For the equity-derivatives broker Andrew Adamson, it was a trade too good to pass up.
In October, he was offered £1,000 (Dh6,180) per square foot for his London townhouse. Other homes in the area were going for about 30 per cent less. Adamson accepted it immediately.
London’s housing market, having outperformed the rest of the UK with price gains of more than 50 per cent in five years, is cooling as owners such as Mr Adamson cash out. They are leaving the city for less-costly suburban and country homes because they expect mortgage rates to rise and new lending rules to dampen prices. London estate agents had the largest increase in instructions to sell homes in Britain in June and the biggest drop in people seeking to buy them, according to the Royal Institution of Chartered Surveyors.
“Now is the time people are cashing in,” said Mr Adamson, 46, who used the £2 million he raised from the sale to buy a country manor in Hampshire, southern England, for £400,000 less. “I caught it before everybody else started talking about it. As soon as everybody starts talking about it you’ve missed the best deal.”
There has never been a stronger financial incentive for Londoners to leave the city. The average price gap between homes within the M25 motorway that encircles London and the rest of England was about £265,000 as of June, the widest on record, according to data compiled by the broker Hamptons International.

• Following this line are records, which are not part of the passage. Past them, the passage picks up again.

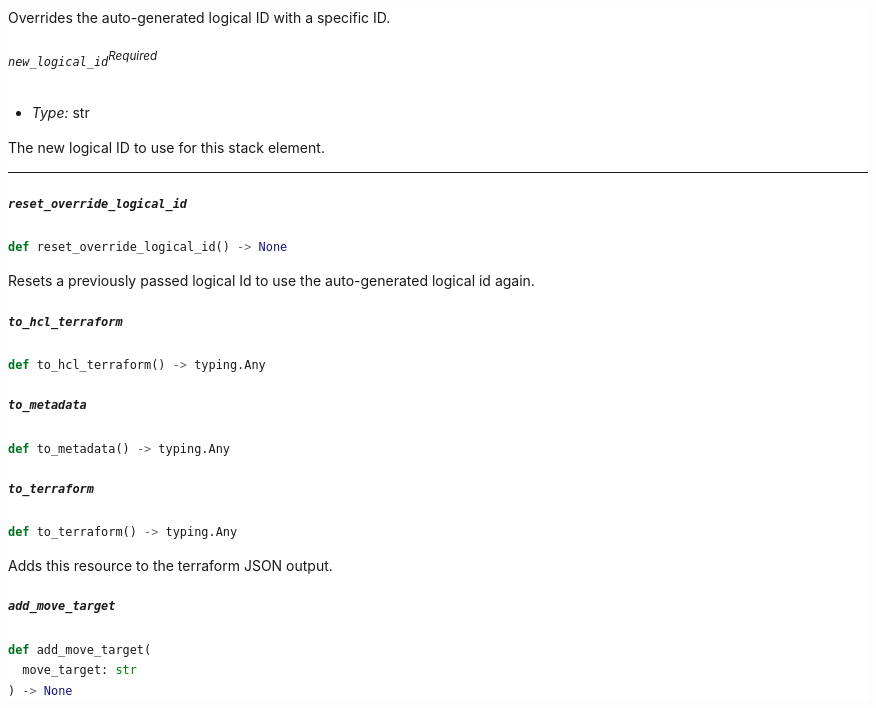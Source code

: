Overrides the auto-generated logical ID with a specific ID.

###### `new_logical_id`<sup>Required</sup> <a name="new_logical_id" id="@cdktf/provider-pagerduty.alertGroupingSetting.AlertGroupingSetting.overrideLogicalId.parameter.newLogicalId"></a>

- *Type:* str

The new logical ID to use for this stack element.

---

##### `reset_override_logical_id` <a name="reset_override_logical_id" id="@cdktf/provider-pagerduty.alertGroupingSetting.AlertGroupingSetting.resetOverrideLogicalId"></a>

```python
def reset_override_logical_id() -> None
```

Resets a previously passed logical Id to use the auto-generated logical id again.

##### `to_hcl_terraform` <a name="to_hcl_terraform" id="@cdktf/provider-pagerduty.alertGroupingSetting.AlertGroupingSetting.toHclTerraform"></a>

```python
def to_hcl_terraform() -> typing.Any
```

##### `to_metadata` <a name="to_metadata" id="@cdktf/provider-pagerduty.alertGroupingSetting.AlertGroupingSetting.toMetadata"></a>

```python
def to_metadata() -> typing.Any
```

##### `to_terraform` <a name="to_terraform" id="@cdktf/provider-pagerduty.alertGroupingSetting.AlertGroupingSetting.toTerraform"></a>

```python
def to_terraform() -> typing.Any
```

Adds this resource to the terraform JSON output.

##### `add_move_target` <a name="add_move_target" id="@cdktf/provider-pagerduty.alertGroupingSetting.AlertGroupingSetting.addMoveTarget"></a>

```python
def add_move_target(
  move_target: str
) -> None
```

A growing number of people are exploiting that price difference. Londoners purchased 75 per cent more properties outside the capital than a year earlier, bringing the total for the 12 months through May to 44,000 properties with a combined value of £15 billion, Hamptons estimates. Both numbers are the highest since 2007.
“There’s an opportunity to take advantage of a nice bull run” in London prices since 2009, said Adam Challis, the head of residential research at Jones Lang LaSalle in London. “The next real strength in terms of pricing is clearly in suburban locations and into the commuter belt, where there’s still quite a lot of heat in the market.”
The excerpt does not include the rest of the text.